A seventh body was found Tuesday at the site of a massive explosion and fire at a Silver Spring, Maryland, apartment complex last week.
The news of the seventh body was released Tuesday evening.
Six other bodies have been recovered. The victims have yet to be positively identified, but authorities believe the victims are Saeda Ibrahim, 41; Augusto Jimenez Sr., age 62; Maria Auxiliadorai Castellon-Martinez, age 53; Aseged Mekonen, age 34; Deibi “David” Samir Lainez Morales, age 8; Fernando Josue Hernandez Orellana, age 3; and Saul Paniagua, age 65.
Meanwhile, almost a week after the blast, residents who have been allowed to return say they are living in fear.
"They were sleeping in the car for a while," said one resident in Spanish. "Now they've returned to the apartments, but they're afraid to turn the gas stove on. They're afraid to cook."
A massive explosion tore through a building at the Flower Branch Apartments in the 8700 block of Arliss Street at about 11:50 p.m. August 10.
Another 31 people were injured, and scores of families were displaced or traumatized. Some of the families are asking for psychological help.
"One hundred percent of the families don't sleep, because everybody is scared," said a resident of a nearby building.
The cause of the blast has not been determined, but some residents have said they smelled gas before the explosion.
At a meeting with officials Tuesday in the community center, residents received reassurances that Washington Gas has checked out the surrounding buildings.
"The residents of the adjacent buildings should not experience a problem with their gas. If they do, they should certainly contact us," said Earl Stoddard of Montgomery County Emergency Services.
But the fear remains.
"We can't do regular things," said Christy Canjura, a young resident. "We simply can't go through our day without ever thinking of that traumatic experience that we all had that night."
U.S. Sen. Ben Cardin told the community that he and other officials understand the trauma, and are working on getting the help that's needed.
"You look at this and this is about as bad as you can find of a tragedy.
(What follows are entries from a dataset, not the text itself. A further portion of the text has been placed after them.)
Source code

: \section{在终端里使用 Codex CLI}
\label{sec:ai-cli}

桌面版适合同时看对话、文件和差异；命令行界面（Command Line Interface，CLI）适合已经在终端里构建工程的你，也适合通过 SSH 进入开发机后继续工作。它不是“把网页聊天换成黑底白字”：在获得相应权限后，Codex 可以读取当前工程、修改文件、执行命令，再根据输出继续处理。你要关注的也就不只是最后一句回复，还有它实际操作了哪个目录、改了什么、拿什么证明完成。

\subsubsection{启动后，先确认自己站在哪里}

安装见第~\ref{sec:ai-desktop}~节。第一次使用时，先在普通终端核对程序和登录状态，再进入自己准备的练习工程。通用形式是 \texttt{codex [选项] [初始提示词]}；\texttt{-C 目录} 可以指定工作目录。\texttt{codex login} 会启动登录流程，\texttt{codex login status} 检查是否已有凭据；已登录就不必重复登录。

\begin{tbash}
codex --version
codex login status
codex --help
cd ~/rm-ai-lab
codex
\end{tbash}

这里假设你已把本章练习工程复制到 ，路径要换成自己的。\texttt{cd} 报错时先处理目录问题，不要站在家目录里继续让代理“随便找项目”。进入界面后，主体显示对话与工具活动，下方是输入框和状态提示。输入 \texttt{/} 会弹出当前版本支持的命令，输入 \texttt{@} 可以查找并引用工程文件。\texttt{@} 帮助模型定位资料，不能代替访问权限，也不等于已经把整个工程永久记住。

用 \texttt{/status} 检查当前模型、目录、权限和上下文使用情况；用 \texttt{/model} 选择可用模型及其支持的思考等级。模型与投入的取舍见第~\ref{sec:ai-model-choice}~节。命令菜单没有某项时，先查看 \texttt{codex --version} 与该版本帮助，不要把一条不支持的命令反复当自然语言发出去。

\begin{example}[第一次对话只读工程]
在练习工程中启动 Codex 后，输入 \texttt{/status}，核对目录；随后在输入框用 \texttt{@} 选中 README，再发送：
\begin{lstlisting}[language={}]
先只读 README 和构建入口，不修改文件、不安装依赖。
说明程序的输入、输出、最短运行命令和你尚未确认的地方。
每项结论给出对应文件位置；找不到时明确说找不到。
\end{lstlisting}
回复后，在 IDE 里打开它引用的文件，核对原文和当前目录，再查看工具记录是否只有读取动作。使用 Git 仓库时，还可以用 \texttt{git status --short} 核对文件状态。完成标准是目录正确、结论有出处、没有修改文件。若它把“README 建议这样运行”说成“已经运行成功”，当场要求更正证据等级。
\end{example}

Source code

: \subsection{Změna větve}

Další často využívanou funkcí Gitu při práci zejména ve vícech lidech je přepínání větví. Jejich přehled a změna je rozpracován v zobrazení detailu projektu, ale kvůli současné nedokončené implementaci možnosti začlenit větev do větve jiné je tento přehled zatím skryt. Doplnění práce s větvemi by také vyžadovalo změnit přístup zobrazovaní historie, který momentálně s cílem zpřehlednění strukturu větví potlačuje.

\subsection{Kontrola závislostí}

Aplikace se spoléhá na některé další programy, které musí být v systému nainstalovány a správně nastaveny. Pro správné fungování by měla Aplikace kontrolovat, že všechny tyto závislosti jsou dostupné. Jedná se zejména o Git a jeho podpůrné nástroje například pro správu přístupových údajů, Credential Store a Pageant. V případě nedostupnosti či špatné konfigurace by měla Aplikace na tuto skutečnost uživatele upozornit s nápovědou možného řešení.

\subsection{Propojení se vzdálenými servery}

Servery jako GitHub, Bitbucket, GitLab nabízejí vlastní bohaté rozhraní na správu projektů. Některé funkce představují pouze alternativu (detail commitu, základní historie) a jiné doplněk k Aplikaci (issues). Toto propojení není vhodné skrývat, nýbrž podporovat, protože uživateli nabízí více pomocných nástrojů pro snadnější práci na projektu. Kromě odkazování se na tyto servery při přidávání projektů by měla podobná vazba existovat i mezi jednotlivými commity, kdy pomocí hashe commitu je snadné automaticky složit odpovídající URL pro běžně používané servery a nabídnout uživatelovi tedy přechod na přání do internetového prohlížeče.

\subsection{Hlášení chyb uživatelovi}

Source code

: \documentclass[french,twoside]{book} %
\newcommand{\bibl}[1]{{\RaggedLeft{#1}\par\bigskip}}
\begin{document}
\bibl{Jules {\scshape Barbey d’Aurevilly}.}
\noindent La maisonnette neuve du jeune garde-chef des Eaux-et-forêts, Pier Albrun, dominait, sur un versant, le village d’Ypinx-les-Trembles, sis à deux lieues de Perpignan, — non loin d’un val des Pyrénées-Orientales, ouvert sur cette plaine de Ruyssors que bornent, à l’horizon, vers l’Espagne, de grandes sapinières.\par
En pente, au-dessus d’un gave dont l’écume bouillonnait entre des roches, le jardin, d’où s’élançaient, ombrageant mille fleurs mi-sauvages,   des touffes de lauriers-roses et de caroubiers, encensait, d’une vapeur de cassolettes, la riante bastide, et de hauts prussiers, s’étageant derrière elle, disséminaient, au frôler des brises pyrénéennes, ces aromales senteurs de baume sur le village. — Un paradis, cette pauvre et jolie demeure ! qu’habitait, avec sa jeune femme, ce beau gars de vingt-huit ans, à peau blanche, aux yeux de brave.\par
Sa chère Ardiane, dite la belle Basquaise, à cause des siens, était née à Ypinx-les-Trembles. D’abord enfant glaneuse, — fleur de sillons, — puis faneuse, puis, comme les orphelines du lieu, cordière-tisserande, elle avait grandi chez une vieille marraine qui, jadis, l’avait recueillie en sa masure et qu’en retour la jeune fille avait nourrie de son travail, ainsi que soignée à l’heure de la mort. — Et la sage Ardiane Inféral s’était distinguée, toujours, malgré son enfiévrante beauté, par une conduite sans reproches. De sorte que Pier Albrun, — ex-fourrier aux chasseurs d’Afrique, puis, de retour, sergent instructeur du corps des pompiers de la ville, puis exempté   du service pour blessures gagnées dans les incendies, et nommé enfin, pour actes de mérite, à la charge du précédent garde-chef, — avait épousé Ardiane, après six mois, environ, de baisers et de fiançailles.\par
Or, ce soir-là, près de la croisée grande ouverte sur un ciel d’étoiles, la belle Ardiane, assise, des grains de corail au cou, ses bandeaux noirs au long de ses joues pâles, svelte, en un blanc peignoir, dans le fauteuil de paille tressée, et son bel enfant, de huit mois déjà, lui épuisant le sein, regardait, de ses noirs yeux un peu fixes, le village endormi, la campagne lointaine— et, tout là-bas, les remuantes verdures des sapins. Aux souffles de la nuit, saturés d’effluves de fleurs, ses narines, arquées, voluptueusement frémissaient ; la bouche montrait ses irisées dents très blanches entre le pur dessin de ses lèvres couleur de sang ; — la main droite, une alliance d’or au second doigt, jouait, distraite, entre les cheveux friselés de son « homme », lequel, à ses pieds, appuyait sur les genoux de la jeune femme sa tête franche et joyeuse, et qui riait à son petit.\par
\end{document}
I just cannot imagine what went through the thoughts of people who were trapped in these buildings," Cardin said, after touring the scene.
"There are certainly mental issues that are gonna have to be need to be dealt with. There is going to be fear," Cardin said. "One of the services we are looking at providing is how we can meet those needs."
And the families will get other help, too. Two of the elementary schools that serve the area are already having discussions about how they will support young students headed back to school.
Montgomery County Executive Ike Leggett said the community was immediately concerned about housing. "The challenge that we heard today is most immediately that of trying to find provisional housing and permanent housing for people," he said. "And we'll be able to do so."
Cardin emphasized that people should feel comfortable asking for help no matter what their immigration status. The apartments are in an area where many immigrants live, some documented, some not.
"There's a concern in immigrant communities about whether they can trust governmental services. I wanted them to know that ... this is all about providing help," Cardin said.
Meanwhile, fire investigtors say they are getting closer to announcing the cause of the blast. They said they hoped to have something finalized by the end of this week.